After several years of explosive proliferation, there are now thousands of Unmanned Aerial Vehicles in service with U.S. and allied forces. But the vast majority of them operate singly and with a human operator in the loop. Highly autonomous swarms offer many advantages over the prevailing operational concept. They can carry a wide number and variety of sensors and munitions – and a swarm is less vulnerable than a single robot by virtue of its inherent redundancy.
The Navy’s $600-million UCAS-D program, which aims to test a fast, fighter-sized UAV, was the best opportunity to begin large-scale experimentation with an aerial drone swarm. But a week after it tapped Northrop Grumman’s X-47 drone for the UCAS-D contract, the Navy announced that the six-year program would demonstrate only carrier operations. No weapons. No sensors. No swarms.
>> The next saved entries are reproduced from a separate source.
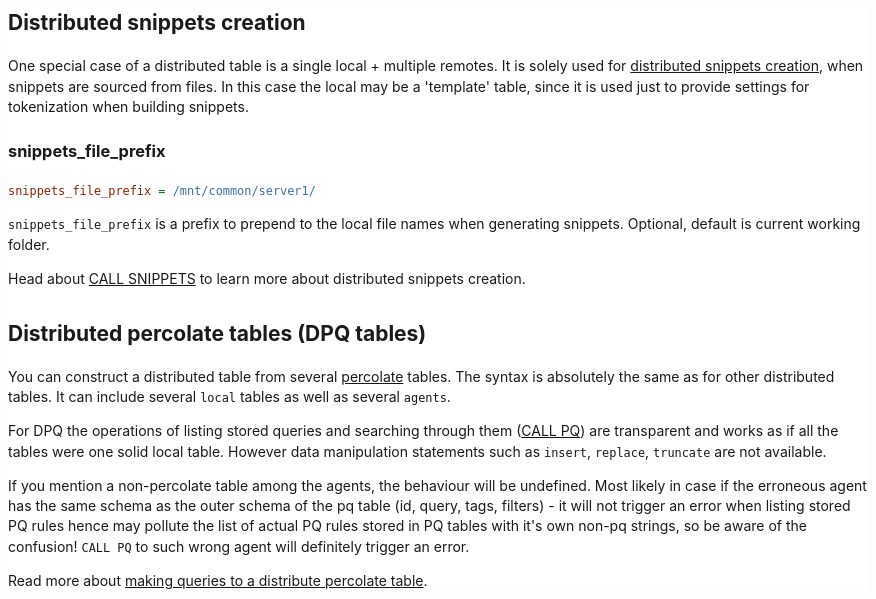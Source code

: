 ## Distributed snippets creation

One special case of a distributed table is a single local + multiple remotes. It is solely used for [distributed snippets creation](../../Creating_a_table/Creating_a_distributed_table/Remote_tables.md#Distributed-snippets-creation), when snippets are sourced from files. In this case the local may be a 'template' table, since it is used just to provide settings for tokenization when building snippets.

### snippets_file_prefix

```ini
snippets_file_prefix = /mnt/common/server1/
```

`snippets_file_prefix` is a prefix to prepend to the local file names when generating snippets. Optional, default is current working folder.

Head about [CALL SNIPPETS](../../Searching/Highlighting.md) to learn more about distributed snippets creation.

## Distributed percolate tables (DPQ tables)

You can construct a distributed table from several [percolate](../../Creating_a_table/Local_tables/Percolate_table.md) tables. The syntax is absolutely the same as for other distributed tables. It can include several `local` tables as well as several `agents`.

For DPQ the operations of listing stored queries and searching through them ([CALL PQ](../../Searching/Percolate_query.md#Performing-a-percolate-query-with-CALL-PQ)) are transparent and works as if all the tables were one solid local table. However data manipulation statements such as `insert`, `replace`, `truncate` are not available.

If you mention a non-percolate table among the agents, the behaviour will be undefined. Most likely in case if the erroneous agent has the same schema as the outer schema of the pq table (id, query, tags, filters) - it will not trigger an error when listing stored PQ rules hence may pollute the list of actual PQ rules stored in PQ tables with it's own non-pq strings, so be aware of the confusion! `CALL PQ` to such wrong agent will definitely trigger an error.

Read more about [making queries to a distribute percolate table](../../Searching/Percolate_query.md#Performing-a-percolate-query-with-CALL-PQ).
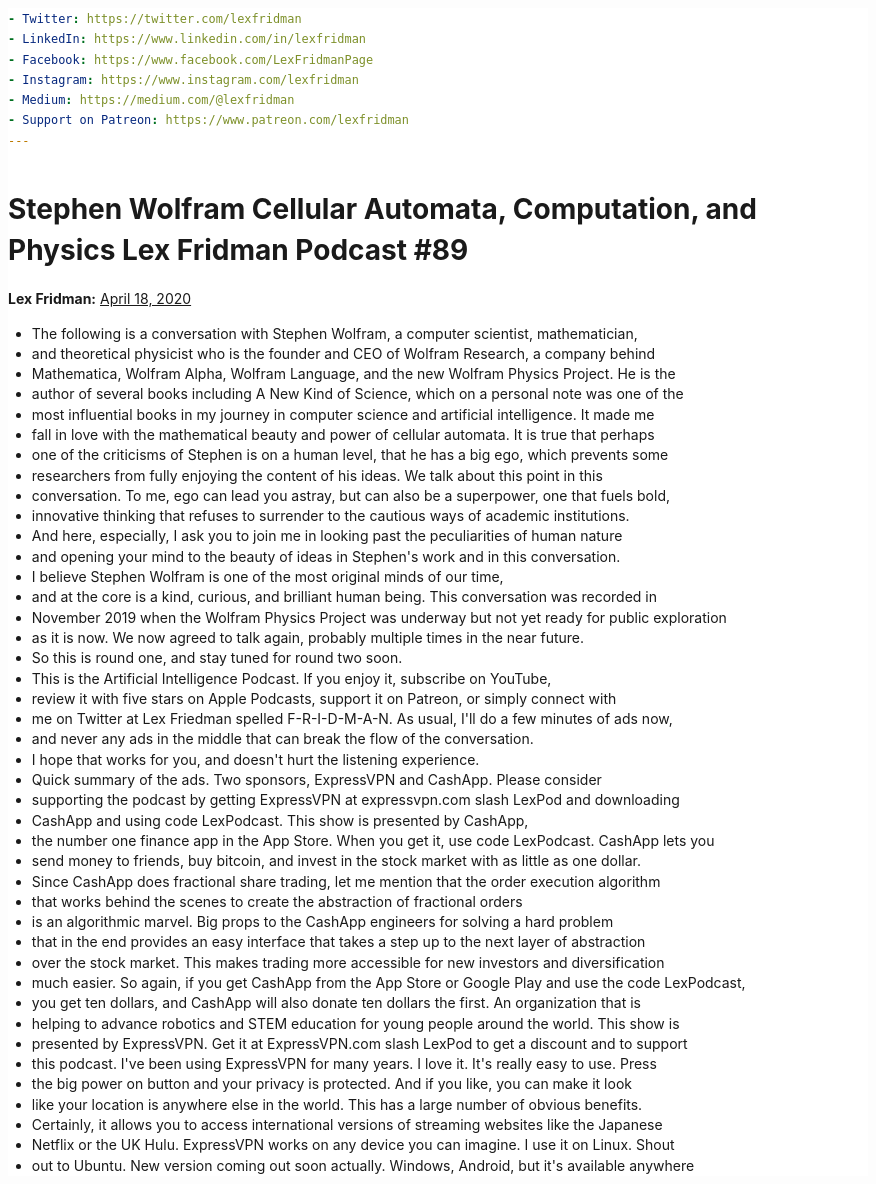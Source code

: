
 ```yaml
- Twitter: https://twitter.com/lexfridman
- LinkedIn: https://www.linkedin.com/in/lexfridman
- Facebook: https://www.facebook.com/LexFridmanPage
- Instagram: https://www.instagram.com/lexfridman
- Medium: https://medium.com/@lexfridman
- Support on Patreon: https://www.patreon.com/lexfridman
---
```


# Stephen Wolfram Cellular Automata, Computation, and Physics  Lex Fridman Podcast #89
**Lex Fridman:** [April 18, 2020](https://www.youtube.com/watch?v=ez773teNFYA)
*  The following is a conversation with Stephen Wolfram, a computer scientist, mathematician,
*  and theoretical physicist who is the founder and CEO of Wolfram Research, a company behind
*  Mathematica, Wolfram Alpha, Wolfram Language, and the new Wolfram Physics Project. He is the
*  author of several books including A New Kind of Science, which on a personal note was one of the
*  most influential books in my journey in computer science and artificial intelligence. It made me
*  fall in love with the mathematical beauty and power of cellular automata. It is true that perhaps
*  one of the criticisms of Stephen is on a human level, that he has a big ego, which prevents some
*  researchers from fully enjoying the content of his ideas. We talk about this point in this
*  conversation. To me, ego can lead you astray, but can also be a superpower, one that fuels bold,
*  innovative thinking that refuses to surrender to the cautious ways of academic institutions.
*  And here, especially, I ask you to join me in looking past the peculiarities of human nature
*  and opening your mind to the beauty of ideas in Stephen's work and in this conversation.
*  I believe Stephen Wolfram is one of the most original minds of our time,
*  and at the core is a kind, curious, and brilliant human being. This conversation was recorded in
*  November 2019 when the Wolfram Physics Project was underway but not yet ready for public exploration
*  as it is now. We now agreed to talk again, probably multiple times in the near future.
*  So this is round one, and stay tuned for round two soon.
*  This is the Artificial Intelligence Podcast. If you enjoy it, subscribe on YouTube,
*  review it with five stars on Apple Podcasts, support it on Patreon, or simply connect with
*  me on Twitter at Lex Friedman spelled F-R-I-D-M-A-N. As usual, I'll do a few minutes of ads now,
*  and never any ads in the middle that can break the flow of the conversation.
*  I hope that works for you, and doesn't hurt the listening experience.
*  Quick summary of the ads. Two sponsors, ExpressVPN and CashApp. Please consider
*  supporting the podcast by getting ExpressVPN at expressvpn.com slash LexPod and downloading
*  CashApp and using code LexPodcast. This show is presented by CashApp,
*  the number one finance app in the App Store. When you get it, use code LexPodcast. CashApp lets you
*  send money to friends, buy bitcoin, and invest in the stock market with as little as one dollar.
*  Since CashApp does fractional share trading, let me mention that the order execution algorithm
*  that works behind the scenes to create the abstraction of fractional orders
*  is an algorithmic marvel. Big props to the CashApp engineers for solving a hard problem
*  that in the end provides an easy interface that takes a step up to the next layer of abstraction
*  over the stock market. This makes trading more accessible for new investors and diversification
*  much easier. So again, if you get CashApp from the App Store or Google Play and use the code LexPodcast,
*  you get ten dollars, and CashApp will also donate ten dollars the first. An organization that is
*  helping to advance robotics and STEM education for young people around the world. This show is
*  presented by ExpressVPN. Get it at ExpressVPN.com slash LexPod to get a discount and to support
*  this podcast. I've been using ExpressVPN for many years. I love it. It's really easy to use. Press
*  the big power on button and your privacy is protected. And if you like, you can make it look
*  like your location is anywhere else in the world. This has a large number of obvious benefits.
*  Certainly, it allows you to access international versions of streaming websites like the Japanese
*  Netflix or the UK Hulu. ExpressVPN works on any device you can imagine. I use it on Linux. Shout
*  out to Ubuntu. New version coming out soon actually. Windows, Android, but it's available anywhere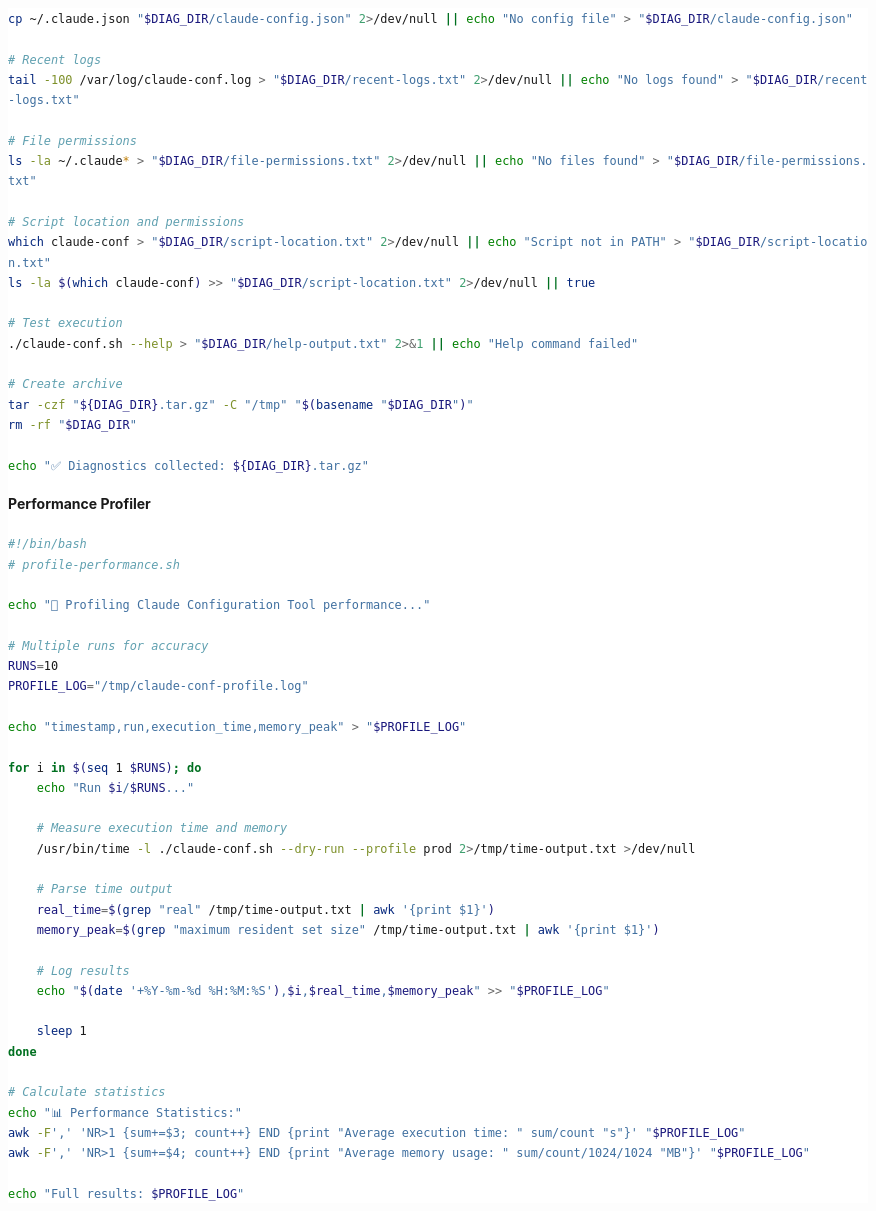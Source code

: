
 ```bash
cp ~/.claude.json "$DIAG_DIR/claude-config.json" 2>/dev/null || echo "No config file" > "$DIAG_DIR/claude-config.json"

# Recent logs
tail -100 /var/log/claude-conf.log > "$DIAG_DIR/recent-logs.txt" 2>/dev/null || echo "No logs found" > "$DIAG_DIR/recent-logs.txt"

# File permissions
ls -la ~/.claude* > "$DIAG_DIR/file-permissions.txt" 2>/dev/null || echo "No files found" > "$DIAG_DIR/file-permissions.txt"

# Script location and permissions
which claude-conf > "$DIAG_DIR/script-location.txt" 2>/dev/null || echo "Script not in PATH" > "$DIAG_DIR/script-location.txt"
ls -la $(which claude-conf) >> "$DIAG_DIR/script-location.txt" 2>/dev/null || true

# Test execution
./claude-conf.sh --help > "$DIAG_DIR/help-output.txt" 2>&1 || echo "Help command failed"

# Create archive
tar -czf "${DIAG_DIR}.tar.gz" -C "/tmp" "$(basename "$DIAG_DIR")"
rm -rf "$DIAG_DIR"

echo "✅ Diagnostics collected: ${DIAG_DIR}.tar.gz"
```

#### Performance Profiler

```bash
#!/bin/bash
# profile-performance.sh

echo "🔬 Profiling Claude Configuration Tool performance..."

# Multiple runs for accuracy
RUNS=10
PROFILE_LOG="/tmp/claude-conf-profile.log"

echo "timestamp,run,execution_time,memory_peak" > "$PROFILE_LOG"

for i in $(seq 1 $RUNS); do
    echo "Run $i/$RUNS..."
    
    # Measure execution time and memory
    /usr/bin/time -l ./claude-conf.sh --dry-run --profile prod 2>/tmp/time-output.txt >/dev/null
    
    # Parse time output
    real_time=$(grep "real" /tmp/time-output.txt | awk '{print $1}')
    memory_peak=$(grep "maximum resident set size" /tmp/time-output.txt | awk '{print $1}')
    
    # Log results
    echo "$(date '+%Y-%m-%d %H:%M:%S'),$i,$real_time,$memory_peak" >> "$PROFILE_LOG"
    
    sleep 1
done

# Calculate statistics
echo "📊 Performance Statistics:"
awk -F',' 'NR>1 {sum+=$3; count++} END {print "Average execution time: " sum/count "s"}' "$PROFILE_LOG"
awk -F',' 'NR>1 {sum+=$4; count++} END {print "Average memory usage: " sum/count/1024/1024 "MB"}' "$PROFILE_LOG"

echo "Full results: $PROFILE_LOG"
```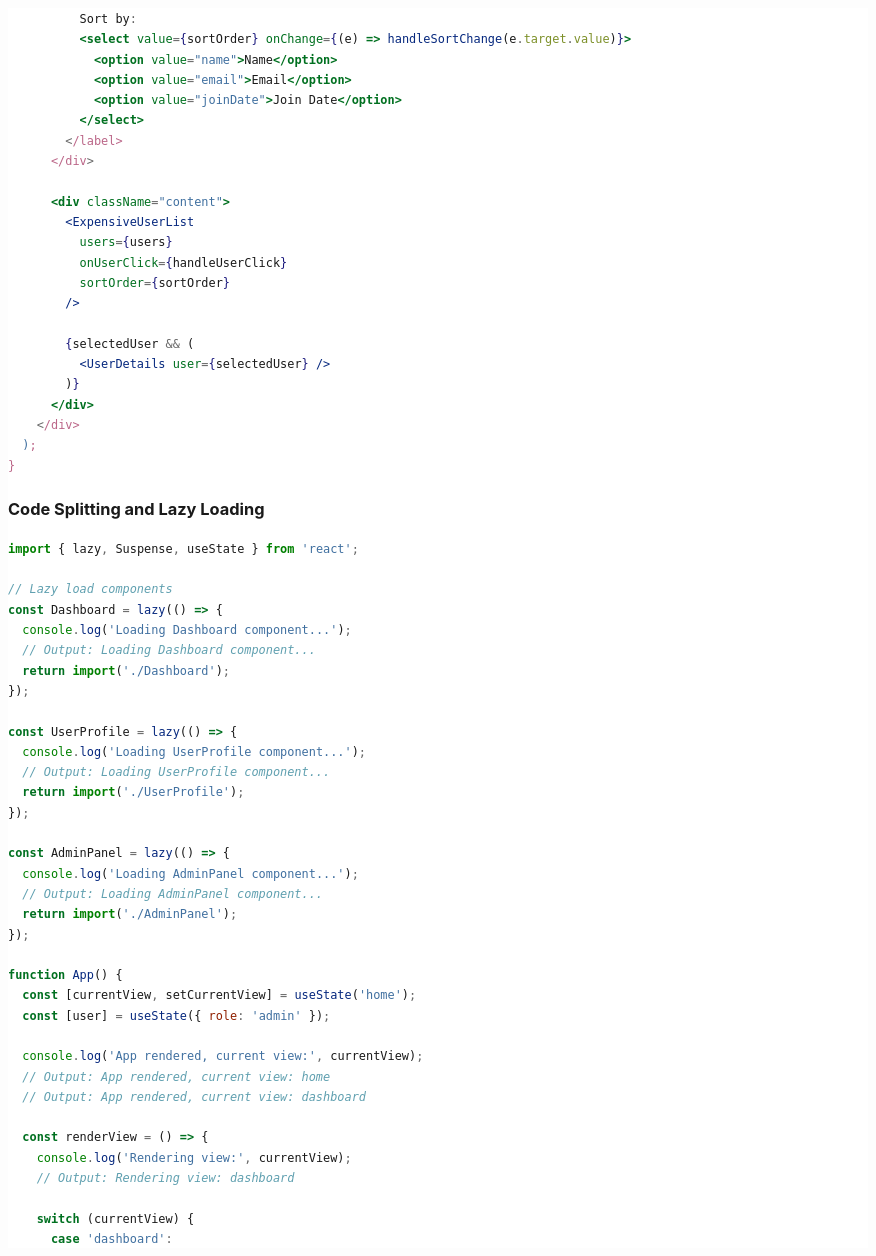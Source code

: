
 ```jsx
          Sort by:
          <select value={sortOrder} onChange={(e) => handleSortChange(e.target.value)}>
            <option value="name">Name</option>
            <option value="email">Email</option>
            <option value="joinDate">Join Date</option>
          </select>
        </label>
      </div>
      
      <div className="content">
        <ExpensiveUserList
          users={users}
          onUserClick={handleUserClick}
          sortOrder={sortOrder}
        />
        
        {selectedUser && (
          <UserDetails user={selectedUser} />
        )}
      </div>
    </div>
  );
}
```

### Code Splitting and Lazy Loading

```jsx
import { lazy, Suspense, useState } from 'react';

// Lazy load components
const Dashboard = lazy(() => {
  console.log('Loading Dashboard component...');
  // Output: Loading Dashboard component...
  return import('./Dashboard');
});

const UserProfile = lazy(() => {
  console.log('Loading UserProfile component...');
  // Output: Loading UserProfile component...
  return import('./UserProfile');
});

const AdminPanel = lazy(() => {
  console.log('Loading AdminPanel component...');
  // Output: Loading AdminPanel component...
  return import('./AdminPanel');
});

function App() {
  const [currentView, setCurrentView] = useState('home');
  const [user] = useState({ role: 'admin' });
  
  console.log('App rendered, current view:', currentView);
  // Output: App rendered, current view: home
  // Output: App rendered, current view: dashboard
  
  const renderView = () => {
    console.log('Rendering view:', currentView);
    // Output: Rendering view: dashboard
    
    switch (currentView) {
      case 'dashboard':
```
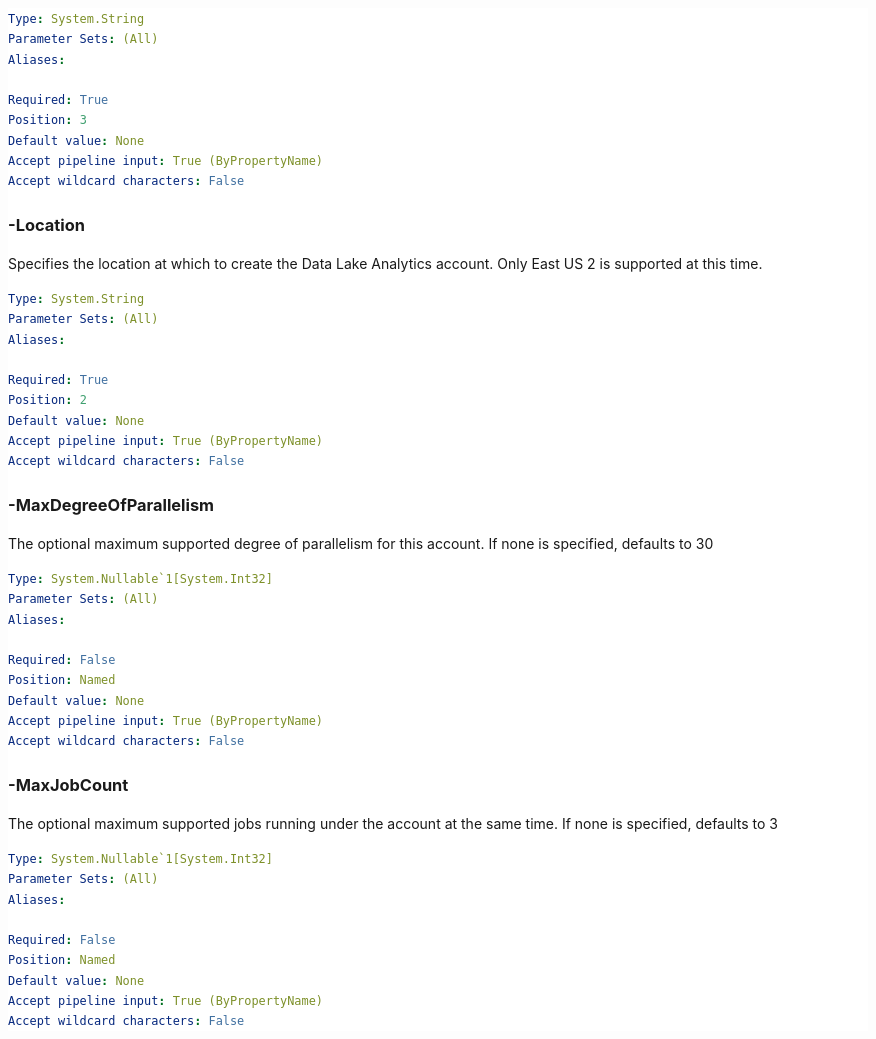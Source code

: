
 ```yaml
Type: System.String
Parameter Sets: (All)
Aliases: 

Required: True
Position: 3
Default value: None
Accept pipeline input: True (ByPropertyName)
Accept wildcard characters: False
```

### -Location
Specifies the location at which to create the Data Lake Analytics account.
Only East US 2 is supported at this time.

```yaml
Type: System.String
Parameter Sets: (All)
Aliases: 

Required: True
Position: 2
Default value: None
Accept pipeline input: True (ByPropertyName)
Accept wildcard characters: False
```

### -MaxDegreeOfParallelism
The optional maximum supported degree of parallelism for this account. If none is specified, defaults to 30

```yaml
Type: System.Nullable`1[System.Int32]
Parameter Sets: (All)
Aliases: 

Required: False
Position: Named
Default value: None
Accept pipeline input: True (ByPropertyName)
Accept wildcard characters: False
```

### -MaxJobCount
The optional maximum supported jobs running under the account at the same time. If none is specified, defaults to 3

```yaml
Type: System.Nullable`1[System.Int32]
Parameter Sets: (All)
Aliases: 

Required: False
Position: Named
Default value: None
Accept pipeline input: True (ByPropertyName)
Accept wildcard characters: False
```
Even so, industry is banking on the Navy eventually issuing requirements for swarming. Several firms are working on methods of getting large groups of drones to navigate together without colliding, to collaborate on tasks and to share data so that information isn’t lost if one drone in the swarm is disabled or destroyed. High-fidelity sensors aboard each drone, combined with sophisticated software algorithms to tell the drone to “sense and avoid” another object, is one way to keep a swarm from destroying itself, but industry experts says that sense and evade is an expensive solution. Instead, several firms are working on networks that maintain distance between their nodes. These offer the advantage of also being able to move imagery and targeting data from node to node.
One example: A 12-man team at New Jersey-based DRS led by Pat Johnson is developing what Johnson calls an “autonomous collaboration network” for aerial drones that is independent of GPS and of the Pentagon’s Global Information Grid. “We’re getting drones to talk to each other so they can swarm, work in teams, exchange target information and record strikes” for battle-damage assessment. Johnson says the network has already been tested on a company aircraft, and that undisclosed customers have expressed interest. He adds that UCAS is an obvious (eventual) application.
The DRS network is based on a station-keeping data-link system used by Air Force cargo planes in the pre-GPS era. It relies on Radio Frequency transmissions using Ethernet standards and protocols, combined with proprietary software, to knit together a high-capacity data network where every node is aware of the distance to every other node.
Read more in the latest issue of Defense Technology International.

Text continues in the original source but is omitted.